WORK ITEM –
Restate exactly, and only, the lines spanning from the one with "3. ✅ Terraform plan succeeded" to the end of the records below.

Data extracted from a collection:
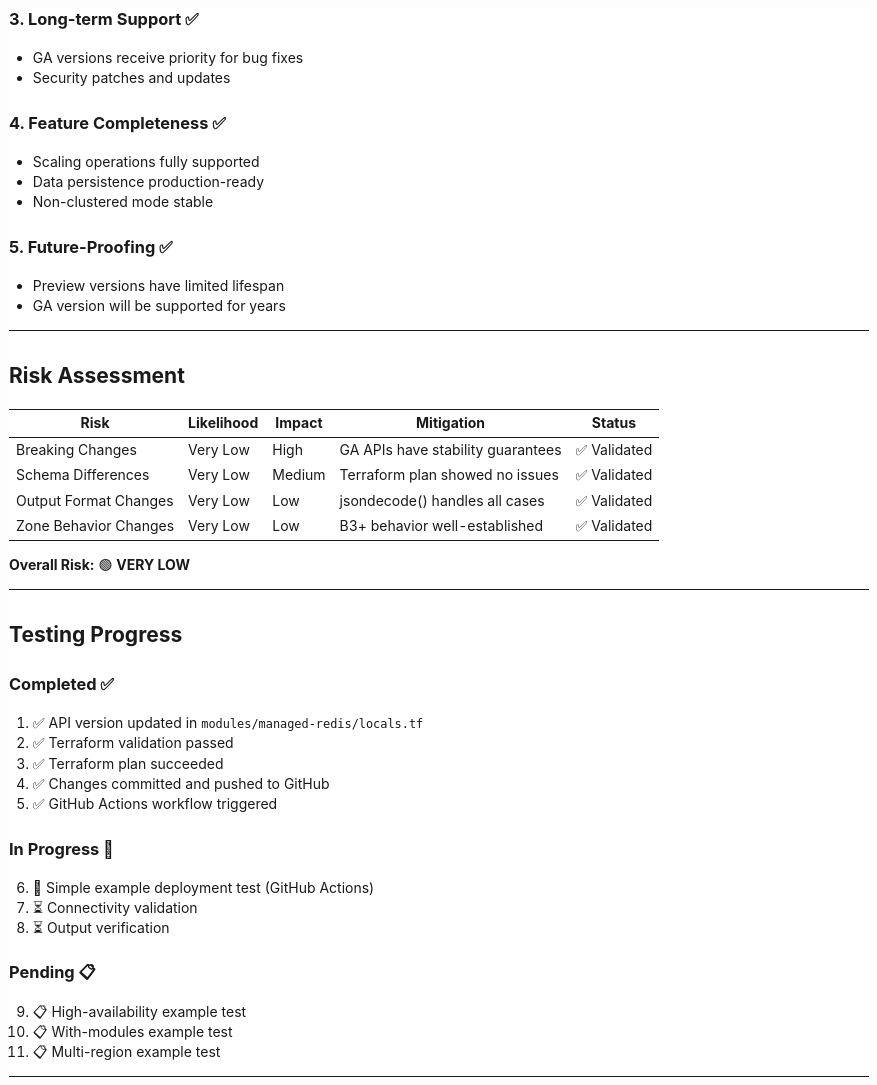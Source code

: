 ### 3. Long-term Support ✅
- GA versions receive priority for bug fixes
- Security patches and updates

### 4. Feature Completeness ✅
- Scaling operations fully supported
- Data persistence production-ready
- Non-clustered mode stable

### 5. Future-Proofing ✅
- Preview versions have limited lifespan
- GA version will be supported for years

---

## Risk Assessment

| Risk | Likelihood | Impact | Mitigation | Status |
|------|-----------|--------|------------|--------|
| Breaking Changes | Very Low | High | GA APIs have stability guarantees | ✅ Validated |
| Schema Differences | Very Low | Medium | Terraform plan showed no issues | ✅ Validated |
| Output Format Changes | Very Low | Low | jsondecode() handles all cases | ✅ Validated |
| Zone Behavior Changes | Very Low | Low | B3+ behavior well-established | ✅ Validated |

**Overall Risk:** 🟢 **VERY LOW**

---

## Testing Progress

### Completed ✅
1. ✅ API version updated in `modules/managed-redis/locals.tf`
2. ✅ Terraform validation passed
3. ✅ Terraform plan succeeded
4. ✅ Changes committed and pushed to GitHub
5. ✅ GitHub Actions workflow triggered

### In Progress 🔄
6. 🔄 Simple example deployment test (GitHub Actions)
7. ⏳ Connectivity validation
8. ⏳ Output verification

### Pending 📋
9. 📋 High-availability example test
10. 📋 With-modules example test
11. 📋 Multi-region example test

---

SOLUTION –
3. ✅ Terraform plan succeeded
4. ✅ Changes committed and pushed to GitHub
5. ✅ GitHub Actions workflow triggered

### In Progress 🔄
6. 🔄 Simple example deployment test (GitHub Actions)
7. ⏳ Connectivity validation
8. ⏳ Output verification

### Pending 📋
9. 📋 High-availability example test
10. 📋 With-modules example test
11. 📋 Multi-region example test

---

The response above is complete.